_Work order_
In the data below, find every line with the word "Linear" and copy it.

(Available data begins)

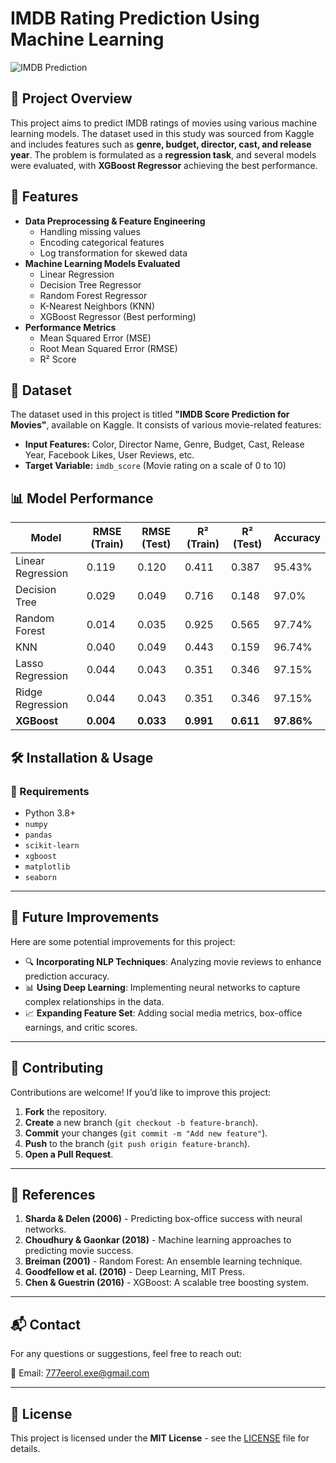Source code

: # IMDB Rating Prediction Using Machine Learning

![IMDB Prediction](https://img.shields.io/badge/Machine%20Learning-IMDB%20Prediction-blue)

## 📌 Project Overview

This project aims to predict IMDB ratings of movies using various machine learning models. The dataset used in this study was sourced from Kaggle and includes features such as **genre, budget, director, cast, and release year**. The problem is formulated as a **regression task**, and several models were evaluated, with **XGBoost Regressor** achieving the best performance.

## 🚀 Features

- **Data Preprocessing & Feature Engineering**
  - Handling missing values
  - Encoding categorical features
  - Log transformation for skewed data
- **Machine Learning Models Evaluated**
  - Linear Regression
  - Decision Tree Regressor
  - Random Forest Regressor
  - K-Nearest Neighbors (KNN)
  - XGBoost Regressor (Best performing)
- **Performance Metrics**
  - Mean Squared Error (MSE)
  - Root Mean Squared Error (RMSE)
  - R² Score

## 📂 Dataset

The dataset used in this project is titled **"IMDB Score Prediction for Movies"**, available on Kaggle. It consists of various movie-related features:

- **Input Features:** Color, Director Name, Genre, Budget, Cast, Release Year, Facebook Likes, User Reviews, etc.
- **Target Variable:** `imdb_score` (Movie rating on a scale of 0 to 10)

## 📊 Model Performance

| Model           | RMSE (Train) | RMSE (Test) | R² (Train) | R² (Test) | Accuracy  |
|---------------|--------------|-------------|------------|-----------|-----------|
| Linear Regression | 0.119 | 0.120 | 0.411 | 0.387 | 95.43% |
| Decision Tree     | 0.029 | 0.049 | 0.716 | 0.148 | 97.0%  |
| Random Forest    | 0.014 | 0.035 | 0.925 | 0.565 | 97.74%  |
| KNN              | 0.040 | 0.049 | 0.443 | 0.159 | 96.74%  |
| Lasso Regression | 0.044 | 0.043 | 0.351 | 0.346 | 97.15%  |
| Ridge Regression | 0.044 | 0.043 | 0.351 | 0.346 | 97.15%  |
| **XGBoost**      | **0.004** | **0.033** | **0.991** | **0.611** | **97.86%** |

## 🛠 Installation & Usage

### 🔧 Requirements
- Python 3.8+
- `numpy`
- `pandas`
- `scikit-learn`
- `xgboost`
- `matplotlib`
- `seaborn`

---

## 🎯 Future Improvements  
Here are some potential improvements for this project:  

- 🔍 **Incorporating NLP Techniques**: Analyzing movie reviews to enhance prediction accuracy.  
- 📊 **Using Deep Learning**: Implementing neural networks to capture complex relationships in the data.  
- 📈 **Expanding Feature Set**: Adding social media metrics, box-office earnings, and critic scores.  

---

## 🤝 Contributing  
Contributions are welcome! If you’d like to improve this project:  

1. **Fork** the repository.  
2. **Create** a new branch (`git checkout -b feature-branch`).  
3. **Commit** your changes (`git commit -m "Add new feature"`).  
4. **Push** to the branch (`git push origin feature-branch`).  
5. **Open a Pull Request**.  

---

## 📜 References  
1. **Sharda & Delen (2006)** - Predicting box-office success with neural networks.  
2. **Choudhury & Gaonkar (2018)** - Machine learning approaches to predicting movie success.  
3. **Breiman (2001)** - Random Forest: An ensemble learning technique.  
4. **Goodfellow et al. (2016)** - Deep Learning, MIT Press.  
5. **Chen & Guestrin (2016)** - XGBoost: A scalable tree boosting system.  

---

## 📬 Contact  
For any questions or suggestions, feel free to reach out:  

📩 Email: 777eerol.exe@gmail.com

---

## 📄 License  
This project is licensed under the **MIT License** - see the [LICENSE](LICENSE) file for details.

(Available data ends)

_Result of this task_
  - Linear Regression
| Linear Regression | 0.119 | 0.120 | 0.411 | 0.387 | 95.43% |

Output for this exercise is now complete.